It was estimated that enrollment of 318 patients (159 per treatment group), assuming a 20% drop-out rate by week 26, would leave at least 127 evaluable patients per group, providing 95% power to detect a 0.5% (5.5 mmol/mol) difference in HbA1c between iGlarLixi and Lixi, 90% power to detect a 0.45% (4.9 mmol/mol) difference, and 82% power to detect a 0.4% (4.4 mmol/mol) difference, at week 26. These calculations assumed a common SD of 1.1% (12.0 mmol/mol) and a two-sided significance level of 5%.

Efficacy was assessed at weeks 26 and 52 for the modified intent-to-treat population, which was defined as all randomized patients who received at least one postbaseline primary or secondary end point assessment irrespective of compliance with the study protocol and procedures. Statistical testing was two-sided at a nominal significance level of 5%. ANCOVA was used to analyze change in HbA1c from baseline to week 26. Fixed effects were the two treatment groups, randomization strata for HbA1c (<8% and ≥8% [64 mmol/mol]), and the use of a DPP-4 inhibitor at screening. The covariate was the baseline HbA1c value. The last observation carried forward (LOCF) method was applied using the last available postbaseline HbA1c measurement during the 26-week treatment period as the week 26 value.
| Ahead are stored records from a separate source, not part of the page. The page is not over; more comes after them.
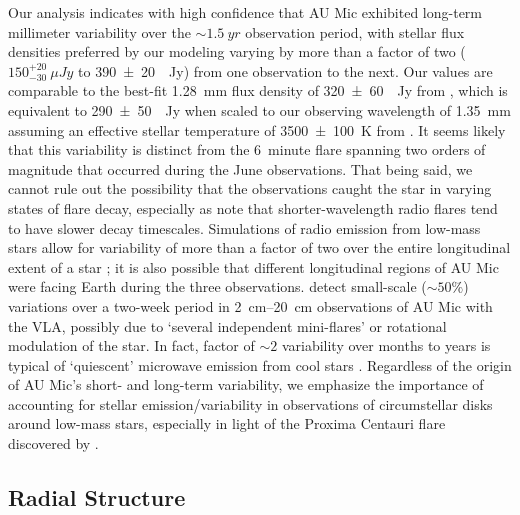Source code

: \documentclass[modern]{aastex62}
\begin{document}
Our analysis indicates with high confidence that AU Mic exhibited long-term millimeter variability over the $\sim \SI{1.5}{yr}$ observation period, with stellar
flux densities preferred by our modeling varying by more than a factor of two ($150^{+20}_{-30}~\si{\mu Jy}$ to \SI{390 \pm 20}{\mu Jy}) from one observation to the next.
Our values are comparable to the best-fit \SI{1.28}{mm} flux density of \SI{320 \pm 60}{\mu Jy} from \citet{macgregor13}, which is equivalent to \SI{290 \pm 50}{\mu Jy} when scaled to our observing wavelength of \SI{1.35}{mm} assuming an effective stellar temperature of \SI{3500 \pm 100}{K} from \citet{plavchan09}.
It seems likely that this variability is distinct from the \SI{6}{minute} flare spanning two orders of magnitude that occurred during the June observations. 
That being said, we cannot rule out the possibility that the observations caught the star in varying states of flare decay, especially as \citet{white96} note that shorter-wavelength radio flares tend to have slower decay timescales.
Simulations of radio emission from low-mass stars allow for variability of more than a factor of two over the entire longitudinal extent of a star \citep{llama18}; it is also possible that different longitudinal regions of AU Mic were facing Earth during the three observations.
\citet{cox85} detect small-scale ($\sim 50\%$) variations over  a two-week period in \SIrange{2}{20}{cm} observations of AU Mic with the VLA, possibly due to `several independent mini-flares' or rotational modulation of the star.
In fact, factor of $\sim 2$ variability over months to years is typical of `quiescent' microwave emission from cool stars \citep{guedel94}.
Regardless of the origin of AU Mic's short- and long-term variability, we emphasize the importance of accounting for stellar emission/variability in observations of circumstellar disks around low-mass stars, especially in light of the Proxima Centauri flare discovered by \citet{macgregor18}.


\subsection{Radial Structure}
\label{subsection: radial discussion}
\end{document}
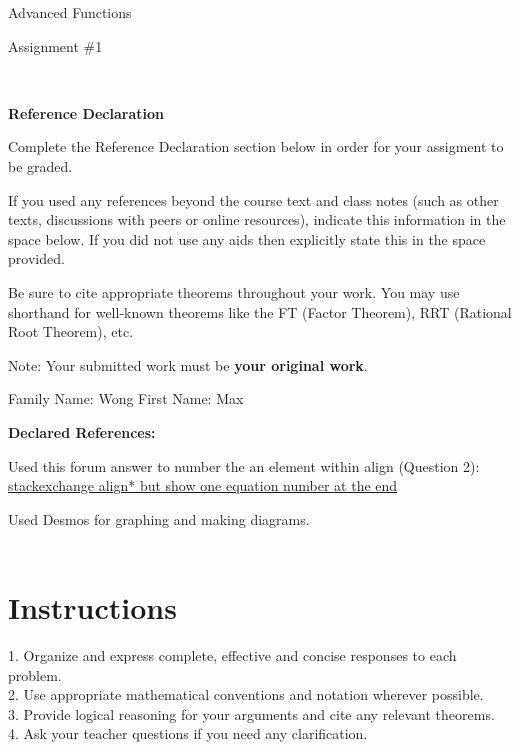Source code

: \documentclass[12pt]{book}
\begin{document}
\vspace{-1.0in}\begin{center}
\Large{Advanced Functions }

\Large{Assignment \#1}


\end{center}


\vspace{0.015in}\hrulefill\ 

\textbf{Reference Declaration} %

Complete the Reference Declaration section below in order for your assigment to be graded.

If you used any references beyond the course text and class notes (such as other texts, discussions with peers or online resources), indicate this information in the space below.  If you did not use any aids then explicitly state this in the space provided. 

Be sure to cite appropriate theorems throughout your work. You may use shorthand for well-known theorems like the FT (Factor Theorem), RRT (Rational Root Theorem), etc. 

Note: Your submitted work must be \textbf{your original work}. 

Family Name: Wong%
First Name: Max%

\textbf{Declared References:} 

Used this forum answer to number the an element within align (Question 2): \\
\href{https://tex.stackexchange.com/questions/42726/align-but-show-one-equation-number-at-the-end}{stackexchange align* but show one equation number at the end}

\vspace{1em}
Used Desmos for graphing and making diagrams. \\


\vspace{0.015in}\hrulefill\ 

\newpage


\section*{Instructions}
\begin{center}
\setlength{\fboxrule}{2pt}
\begin{boxedminipage}{6.5in}
1.	Organize and express complete, effective and concise responses to each problem.\\
2.	Use appropriate mathematical conventions and notation wherever possible.\\
3.	Provide logical reasoning for your arguments and cite any relevant theorems. \\
4.  Ask your teacher questions if you need any clarification.
\end{boxedminipage}
\end{center} 
\end{document}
The least squares (LS) mean change and the corresponding SE were estimated for the difference in HbA1c from baseline to week 26 for each treatment group and for the difference between treatment groups. The two-sided 95% CI was also calculated for the difference between treatment groups.

Similarly, ANCOVA was used to analyze and compare treatment groups for all continuous secondary efficacy end points. All categorical secondary efficacy end points were analyzed with the Cochran–Mantel–Haenszel method stratified on randomization strata, and the differences between the iGlarLixi and Lixi groups and associated two-sided 95% CI were analyzed. To control for type I errors, secondary efficacy end points were tested in the prioritized order: percentage of patients reaching HbA1c <7% (53 mmol/mol) at week 26, change in FPG, change in average seven-point SMPG, and percentage of patients achieving HbA1c <7% (53 mmol/mol) without weight gain. Testing was to be stopped when an end point was found not to be statistically significant at the 5% level.

Throughout the study, safety was analyzed for every randomized patient who received at least one injection of iGlarLixi or Lixi, regardless of the amount administered. Safety analyses were based on treatments actually received. All AEs were assessed with descriptive statistics. All summaries and statistical analyses were generated using SAS (version 9.4 or higher).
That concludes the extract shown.